Find the centre of mass of rectangular, triangular and circular laminae

Centre of Mass of Rectangular Laminae

A lamina refers to a two-dimensional, thin plate with uniform distribution of mass across it.
The centre of mass of a rectangular lamina lies at its geometric centre because of its uniform density.
This point is found by drawing diagonals from the corners of the rectangle.
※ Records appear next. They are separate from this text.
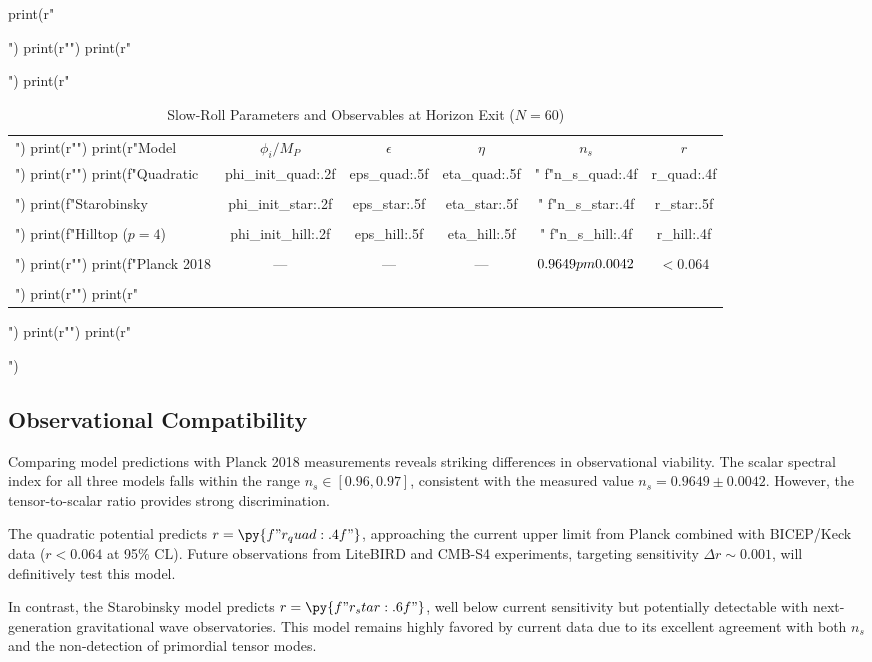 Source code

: \documentclass[a4paper, 11pt]{article}
\begin{document}
\begin{pycode}
print(r"\begin{table}[htbp]")
print(r"\centering")
print(r"\caption{Slow-Roll Parameters and Observables at Horizon Exit ($N=60$)}")
print(r"\begin{tabular}{lccccc}")
print(r"\toprule")
print(r"Model & $\phi_i/M_P$ & $\epsilon$ & $\eta$ & $n_s$ & $r$ \\")
print(r"\midrule")
print(f"Quadratic & {phi_init_quad:.2f} & {eps_quad:.5f} & {eta_quad:.5f} & "
      f"{n_s_quad:.4f} & {r_quad:.4f} \\\\")
print(f"Starobinsky & {phi_init_star:.2f} & {eps_star:.5f} & {eta_star:.5f} & "
      f"{n_s_star:.4f} & {r_star:.5f} \\\\")
print(f"Hilltop ($p=4$) & {phi_init_hill:.2f} & {eps_hill:.5f} & {eta_hill:.5f} & "
      f"{n_s_hill:.4f} & {r_hill:.4f} \\\\")
print(r"\midrule")
print(f"Planck 2018 & --- & --- & --- & $0.9649 \\pm 0.0042$ & $< 0.064$ \\\\")
print(r"\bottomrule")
print(r"\end{tabular}")
print(r"\label{tab:observables}")
print(r"\end{table}")
\end{pycode}

\subsection{Observational Compatibility}

Comparing model predictions with Planck 2018 measurements reveals striking differences in
observational viability. The scalar spectral index for all three models falls within the
range $n_s \in [0.96, 0.97]$, consistent with the measured value $n_s = 0.9649 \pm 0.0042$.
However, the tensor-to-scalar ratio provides strong discrimination.

The quadratic potential predicts $r = \py{f"{r_quad:.4f}"}$, approaching the current upper
limit from Planck combined with BICEP/Keck data ($r < 0.064$ at 95\% CL). Future observations
from LiteBIRD and CMB-S4 experiments, targeting sensitivity $\Delta r \sim 0.001$, will
definitively test this model.

In contrast, the Starobinsky model predicts $r = \py{f"{r_star:.6f}"}$, well below current
sensitivity but potentially detectable with next-generation gravitational wave observatories.
This model remains highly favored by current data due to its excellent agreement with both
$n_s$ and the non-detection of primordial tensor modes.
\end{document}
The point of intersection of these diagonals represents the centre of mass.
Thus, the centre of mass of a rectangle with corners at coordinates (0,0), (a,0), (0,b) and (a,b) is at (a/2, b/2), exactly in the middle of the rectangle.
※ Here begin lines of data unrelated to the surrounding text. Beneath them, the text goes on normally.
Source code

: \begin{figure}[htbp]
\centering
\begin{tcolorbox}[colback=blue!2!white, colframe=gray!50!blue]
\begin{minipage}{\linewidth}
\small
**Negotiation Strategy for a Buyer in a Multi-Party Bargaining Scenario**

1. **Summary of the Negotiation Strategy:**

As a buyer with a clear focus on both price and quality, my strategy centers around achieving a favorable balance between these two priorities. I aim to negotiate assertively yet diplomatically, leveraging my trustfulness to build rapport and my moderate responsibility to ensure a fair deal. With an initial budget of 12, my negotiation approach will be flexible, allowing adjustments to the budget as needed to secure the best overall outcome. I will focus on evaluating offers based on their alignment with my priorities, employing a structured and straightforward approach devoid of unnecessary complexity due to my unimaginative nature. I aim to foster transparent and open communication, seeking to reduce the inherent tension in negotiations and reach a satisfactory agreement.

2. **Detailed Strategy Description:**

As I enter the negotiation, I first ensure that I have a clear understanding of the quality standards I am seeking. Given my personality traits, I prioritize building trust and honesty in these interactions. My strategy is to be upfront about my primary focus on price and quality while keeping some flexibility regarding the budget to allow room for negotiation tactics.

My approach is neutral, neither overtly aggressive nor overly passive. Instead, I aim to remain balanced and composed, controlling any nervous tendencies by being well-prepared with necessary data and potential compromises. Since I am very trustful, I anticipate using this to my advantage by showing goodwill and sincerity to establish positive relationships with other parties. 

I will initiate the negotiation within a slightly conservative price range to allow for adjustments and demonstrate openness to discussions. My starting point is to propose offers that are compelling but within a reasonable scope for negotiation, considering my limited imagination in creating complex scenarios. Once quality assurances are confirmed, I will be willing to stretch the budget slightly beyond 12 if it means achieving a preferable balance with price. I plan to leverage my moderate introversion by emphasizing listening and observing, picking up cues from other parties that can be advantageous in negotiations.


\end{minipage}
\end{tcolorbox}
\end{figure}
For a triangular lamina, the centre of mass, also known as the centroid, is located at the point of intersection of the medians of the triangle.
The medians of a triangle are the lines drawn from each vertex to the midpoint of the opposite side.
The coordinates of the centre of mass can be determined through finding the average of the x-coordinates and y-coordinates of the vertices of the triangle.
Specifically, if the three vertices of the triangle are given by coordinates (x1, y1), (x2, y2) and (x3, y3) then the position of the centre of mass (X, Y) is given by X = (x1 + x2 + x3) / 3 Y = (y1 + y2 + y3) / 3

For a circular lamina (such a thin disc), the centre of mass lies at the geometric centre of the circle due to its symmetry and uniform density.
This is true regardless of whether the circular lamina is full, or only a sector (portion) of a full circle.
For an arc or sector of a circle, it is best to consider it as a full disc but with a missing segment, so the centre of mass is computed by considering the mass distribution of the missing segment.
Thus the calculation normally involves a combination of both integration to find the centre of mass of the full disc, and subtraction to account for the removed segment.